So according to this approach, you work on finding the neighbors.

Now, let's first think of a special case of finding just one neighbor,

the closest neighbor.

14:53

Now in this case, let's assume the closest neighbor is the box filled with diamonds.

And so then we're going to say, well, since this is in this

object that is in category of diamonds, let's say.

Then we're going to say, well,

we're going to assign the same category to our text object.

But let's also look at another possibility of finding a larger neighborhood,

so let's think about the four neighbors.

15:26

In this case, we're going to include a lot of other solid field boxes in red or

pink, right?

So in this case now, we're going to notice that among the four neighbors,

there are three neighbors in a different category.

So if we take a vote,

then we'll conclude the object is actually of a different category.

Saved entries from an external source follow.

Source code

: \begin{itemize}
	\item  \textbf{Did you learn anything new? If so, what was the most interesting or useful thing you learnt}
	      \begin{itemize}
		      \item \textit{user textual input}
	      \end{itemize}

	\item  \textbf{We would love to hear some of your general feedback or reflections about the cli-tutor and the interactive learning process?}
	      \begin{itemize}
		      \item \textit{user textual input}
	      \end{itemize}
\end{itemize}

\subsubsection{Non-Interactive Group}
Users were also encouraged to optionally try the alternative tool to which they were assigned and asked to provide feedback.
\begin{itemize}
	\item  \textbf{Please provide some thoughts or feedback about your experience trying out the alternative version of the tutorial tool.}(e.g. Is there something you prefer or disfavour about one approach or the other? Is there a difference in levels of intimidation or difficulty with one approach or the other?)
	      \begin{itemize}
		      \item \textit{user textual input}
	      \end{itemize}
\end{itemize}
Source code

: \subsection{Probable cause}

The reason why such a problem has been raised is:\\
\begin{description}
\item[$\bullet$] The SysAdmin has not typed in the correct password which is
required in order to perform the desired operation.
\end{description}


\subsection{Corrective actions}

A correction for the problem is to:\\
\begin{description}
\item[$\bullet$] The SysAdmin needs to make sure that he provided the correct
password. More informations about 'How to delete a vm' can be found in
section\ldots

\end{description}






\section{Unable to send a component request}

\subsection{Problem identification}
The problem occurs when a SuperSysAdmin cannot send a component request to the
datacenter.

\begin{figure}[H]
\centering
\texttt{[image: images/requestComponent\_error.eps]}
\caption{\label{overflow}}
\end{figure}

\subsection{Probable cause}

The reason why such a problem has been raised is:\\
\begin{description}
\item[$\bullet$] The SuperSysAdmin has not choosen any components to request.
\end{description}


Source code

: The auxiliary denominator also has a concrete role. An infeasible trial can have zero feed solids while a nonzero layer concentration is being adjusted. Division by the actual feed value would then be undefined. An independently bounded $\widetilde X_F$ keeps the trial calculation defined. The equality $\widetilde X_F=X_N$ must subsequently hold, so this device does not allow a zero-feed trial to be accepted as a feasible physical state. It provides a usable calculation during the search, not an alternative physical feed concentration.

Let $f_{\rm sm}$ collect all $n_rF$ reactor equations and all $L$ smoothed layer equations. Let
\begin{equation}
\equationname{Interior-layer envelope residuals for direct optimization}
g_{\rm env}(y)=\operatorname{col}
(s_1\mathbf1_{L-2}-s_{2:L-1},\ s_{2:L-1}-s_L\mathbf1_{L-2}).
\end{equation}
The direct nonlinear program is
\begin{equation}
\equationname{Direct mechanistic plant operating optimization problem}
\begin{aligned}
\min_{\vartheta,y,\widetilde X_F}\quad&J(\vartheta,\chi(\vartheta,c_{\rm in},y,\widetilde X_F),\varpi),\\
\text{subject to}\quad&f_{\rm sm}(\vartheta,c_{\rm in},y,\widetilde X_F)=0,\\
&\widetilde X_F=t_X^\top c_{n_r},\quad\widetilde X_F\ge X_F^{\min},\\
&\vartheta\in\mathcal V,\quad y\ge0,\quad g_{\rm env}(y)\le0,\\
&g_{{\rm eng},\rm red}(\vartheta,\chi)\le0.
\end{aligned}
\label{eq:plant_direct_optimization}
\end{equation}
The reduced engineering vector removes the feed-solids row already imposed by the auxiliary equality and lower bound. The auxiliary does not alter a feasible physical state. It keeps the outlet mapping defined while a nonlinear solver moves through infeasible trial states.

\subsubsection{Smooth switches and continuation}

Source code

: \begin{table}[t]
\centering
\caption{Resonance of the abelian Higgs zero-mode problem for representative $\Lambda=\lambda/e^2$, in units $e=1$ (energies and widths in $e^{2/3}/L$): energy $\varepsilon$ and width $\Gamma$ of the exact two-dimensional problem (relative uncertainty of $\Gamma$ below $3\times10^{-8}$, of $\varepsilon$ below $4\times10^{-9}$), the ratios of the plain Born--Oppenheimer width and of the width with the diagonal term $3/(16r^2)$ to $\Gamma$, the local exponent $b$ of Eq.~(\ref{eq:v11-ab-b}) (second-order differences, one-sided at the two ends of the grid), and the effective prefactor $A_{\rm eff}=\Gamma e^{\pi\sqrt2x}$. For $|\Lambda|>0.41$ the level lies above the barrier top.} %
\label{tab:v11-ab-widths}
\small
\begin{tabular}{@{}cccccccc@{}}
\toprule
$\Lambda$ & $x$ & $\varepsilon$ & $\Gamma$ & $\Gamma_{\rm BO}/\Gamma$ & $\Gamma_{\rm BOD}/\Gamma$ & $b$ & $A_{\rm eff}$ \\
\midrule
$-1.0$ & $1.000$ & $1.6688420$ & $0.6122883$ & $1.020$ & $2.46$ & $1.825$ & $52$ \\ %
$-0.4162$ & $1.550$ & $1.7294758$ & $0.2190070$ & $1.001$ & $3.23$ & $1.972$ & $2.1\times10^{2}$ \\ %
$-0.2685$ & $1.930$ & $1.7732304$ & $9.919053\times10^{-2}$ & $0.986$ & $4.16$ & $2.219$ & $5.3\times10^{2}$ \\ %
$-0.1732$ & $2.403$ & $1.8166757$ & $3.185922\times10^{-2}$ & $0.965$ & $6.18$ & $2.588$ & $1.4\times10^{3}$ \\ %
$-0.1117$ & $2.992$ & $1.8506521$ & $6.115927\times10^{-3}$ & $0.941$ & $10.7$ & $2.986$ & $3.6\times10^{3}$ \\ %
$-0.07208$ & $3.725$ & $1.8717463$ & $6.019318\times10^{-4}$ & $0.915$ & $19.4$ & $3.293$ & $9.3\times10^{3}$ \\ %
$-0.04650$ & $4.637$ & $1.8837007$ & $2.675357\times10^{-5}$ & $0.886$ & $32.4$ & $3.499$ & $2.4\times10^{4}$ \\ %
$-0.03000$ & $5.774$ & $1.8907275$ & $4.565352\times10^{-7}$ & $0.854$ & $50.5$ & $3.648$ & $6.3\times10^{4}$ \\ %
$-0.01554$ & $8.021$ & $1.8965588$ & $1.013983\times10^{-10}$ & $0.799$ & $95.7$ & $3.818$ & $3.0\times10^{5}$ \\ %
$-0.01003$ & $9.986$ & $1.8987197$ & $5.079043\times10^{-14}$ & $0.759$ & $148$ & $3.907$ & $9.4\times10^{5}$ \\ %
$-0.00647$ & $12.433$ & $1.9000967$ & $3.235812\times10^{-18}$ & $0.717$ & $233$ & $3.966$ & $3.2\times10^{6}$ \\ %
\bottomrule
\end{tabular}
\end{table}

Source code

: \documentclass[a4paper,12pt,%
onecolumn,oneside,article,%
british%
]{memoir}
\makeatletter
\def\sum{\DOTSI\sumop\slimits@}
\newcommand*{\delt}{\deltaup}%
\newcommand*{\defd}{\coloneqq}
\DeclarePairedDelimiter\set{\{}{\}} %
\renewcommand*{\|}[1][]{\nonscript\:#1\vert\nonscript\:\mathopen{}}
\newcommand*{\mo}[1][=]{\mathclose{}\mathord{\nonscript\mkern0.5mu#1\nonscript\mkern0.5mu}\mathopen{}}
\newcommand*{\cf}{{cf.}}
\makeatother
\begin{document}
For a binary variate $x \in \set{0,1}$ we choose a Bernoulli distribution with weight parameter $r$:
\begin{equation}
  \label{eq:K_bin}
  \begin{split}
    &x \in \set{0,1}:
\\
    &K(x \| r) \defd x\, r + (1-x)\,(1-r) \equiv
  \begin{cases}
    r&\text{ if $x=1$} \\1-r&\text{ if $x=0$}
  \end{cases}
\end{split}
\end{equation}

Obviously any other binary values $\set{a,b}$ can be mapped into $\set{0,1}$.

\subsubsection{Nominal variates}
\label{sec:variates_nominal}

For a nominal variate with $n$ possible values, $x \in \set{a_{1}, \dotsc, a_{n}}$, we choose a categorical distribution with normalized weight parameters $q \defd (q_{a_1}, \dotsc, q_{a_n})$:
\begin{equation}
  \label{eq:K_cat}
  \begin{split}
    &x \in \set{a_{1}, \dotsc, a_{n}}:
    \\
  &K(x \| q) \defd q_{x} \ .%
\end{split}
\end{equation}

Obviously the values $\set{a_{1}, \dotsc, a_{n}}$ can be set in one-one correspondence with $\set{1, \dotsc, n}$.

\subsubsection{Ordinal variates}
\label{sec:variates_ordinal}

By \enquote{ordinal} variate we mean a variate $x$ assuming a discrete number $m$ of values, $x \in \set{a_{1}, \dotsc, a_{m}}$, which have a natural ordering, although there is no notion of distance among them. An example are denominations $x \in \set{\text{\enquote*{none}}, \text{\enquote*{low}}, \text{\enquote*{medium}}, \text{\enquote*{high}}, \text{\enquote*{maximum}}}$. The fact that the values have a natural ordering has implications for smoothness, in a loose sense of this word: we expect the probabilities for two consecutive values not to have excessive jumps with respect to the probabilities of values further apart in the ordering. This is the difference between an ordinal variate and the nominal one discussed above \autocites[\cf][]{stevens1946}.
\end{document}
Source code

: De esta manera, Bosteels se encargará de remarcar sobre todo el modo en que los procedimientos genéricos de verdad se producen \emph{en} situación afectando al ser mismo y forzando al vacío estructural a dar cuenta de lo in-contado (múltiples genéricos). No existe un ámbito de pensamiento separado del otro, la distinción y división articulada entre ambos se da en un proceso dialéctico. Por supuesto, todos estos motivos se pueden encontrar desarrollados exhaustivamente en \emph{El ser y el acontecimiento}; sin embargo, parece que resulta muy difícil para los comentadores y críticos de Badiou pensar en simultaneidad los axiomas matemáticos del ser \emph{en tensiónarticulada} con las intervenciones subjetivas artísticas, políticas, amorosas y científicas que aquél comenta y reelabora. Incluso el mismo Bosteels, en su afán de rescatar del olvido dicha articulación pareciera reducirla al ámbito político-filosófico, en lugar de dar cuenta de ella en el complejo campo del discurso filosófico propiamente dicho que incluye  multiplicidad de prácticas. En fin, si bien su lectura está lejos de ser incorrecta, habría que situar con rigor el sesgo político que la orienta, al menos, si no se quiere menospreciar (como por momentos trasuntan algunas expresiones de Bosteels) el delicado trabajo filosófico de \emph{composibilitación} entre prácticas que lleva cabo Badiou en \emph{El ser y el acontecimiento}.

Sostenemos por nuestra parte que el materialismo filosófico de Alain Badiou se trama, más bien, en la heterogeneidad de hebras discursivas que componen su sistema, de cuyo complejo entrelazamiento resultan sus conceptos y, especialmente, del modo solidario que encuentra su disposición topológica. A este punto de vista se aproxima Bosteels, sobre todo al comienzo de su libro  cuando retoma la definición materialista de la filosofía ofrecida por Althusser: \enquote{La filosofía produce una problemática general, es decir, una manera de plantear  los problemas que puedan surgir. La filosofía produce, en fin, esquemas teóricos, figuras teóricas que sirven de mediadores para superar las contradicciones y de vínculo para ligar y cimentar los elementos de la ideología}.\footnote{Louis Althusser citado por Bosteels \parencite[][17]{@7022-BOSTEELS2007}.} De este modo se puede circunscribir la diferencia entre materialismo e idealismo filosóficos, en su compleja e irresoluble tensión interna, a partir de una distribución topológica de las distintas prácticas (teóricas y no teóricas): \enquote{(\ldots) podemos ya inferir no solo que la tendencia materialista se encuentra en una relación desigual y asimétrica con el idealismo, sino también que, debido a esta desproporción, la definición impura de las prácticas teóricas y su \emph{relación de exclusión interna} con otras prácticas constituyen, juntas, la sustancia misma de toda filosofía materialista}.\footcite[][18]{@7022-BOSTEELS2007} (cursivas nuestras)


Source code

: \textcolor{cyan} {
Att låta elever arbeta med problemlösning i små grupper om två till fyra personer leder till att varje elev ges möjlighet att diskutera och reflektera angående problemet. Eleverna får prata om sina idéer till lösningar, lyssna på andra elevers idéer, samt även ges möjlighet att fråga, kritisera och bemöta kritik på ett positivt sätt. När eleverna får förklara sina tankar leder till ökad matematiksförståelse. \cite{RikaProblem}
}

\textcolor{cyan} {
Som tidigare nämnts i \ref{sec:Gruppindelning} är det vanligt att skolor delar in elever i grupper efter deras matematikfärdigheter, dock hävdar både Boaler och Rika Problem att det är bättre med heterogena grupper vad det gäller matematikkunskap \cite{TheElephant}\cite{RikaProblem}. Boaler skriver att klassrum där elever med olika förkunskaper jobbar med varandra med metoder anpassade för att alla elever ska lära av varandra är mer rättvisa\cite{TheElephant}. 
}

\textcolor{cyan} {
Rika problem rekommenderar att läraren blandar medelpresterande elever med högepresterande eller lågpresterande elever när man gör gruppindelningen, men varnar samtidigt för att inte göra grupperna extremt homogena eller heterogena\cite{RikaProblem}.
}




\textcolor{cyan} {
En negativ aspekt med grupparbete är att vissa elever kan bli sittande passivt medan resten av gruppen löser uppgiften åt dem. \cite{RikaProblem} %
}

So this both illustrates how can nearest neighbor works and

also it illustrates some potential problems of this classifier.

Basically, the results might depend on the K and indeed,

k's an important parameter to optimize.

Now, you can intuitively imagine if we have a lot of neighbors

around this object, and then we'd be okay because we have

a lot of neighbors who will help us decide the categories.

But if we have only a few, then the decision may not be reliable.

So on the one hand, we want to find more neighbor, right?

And then we have more votes.

But on the other hand, as we try to find more neighbors we actually could risk

on getting neighbors that are not really similar to this instance.

They might actually be far away as you try to get more neighbors.

So although you get more neighbors but those neighbors aren't necessarily so

helpful because they are not very similar to the object.

So the parameter still has to be set empirically.

And typically, you can optimize such a parameter by using cross validation.

Basically, you're going to separate your training data into two parts and

then you're going to use one part to actually help you choose

the parameter k here or some other parameters in other class files.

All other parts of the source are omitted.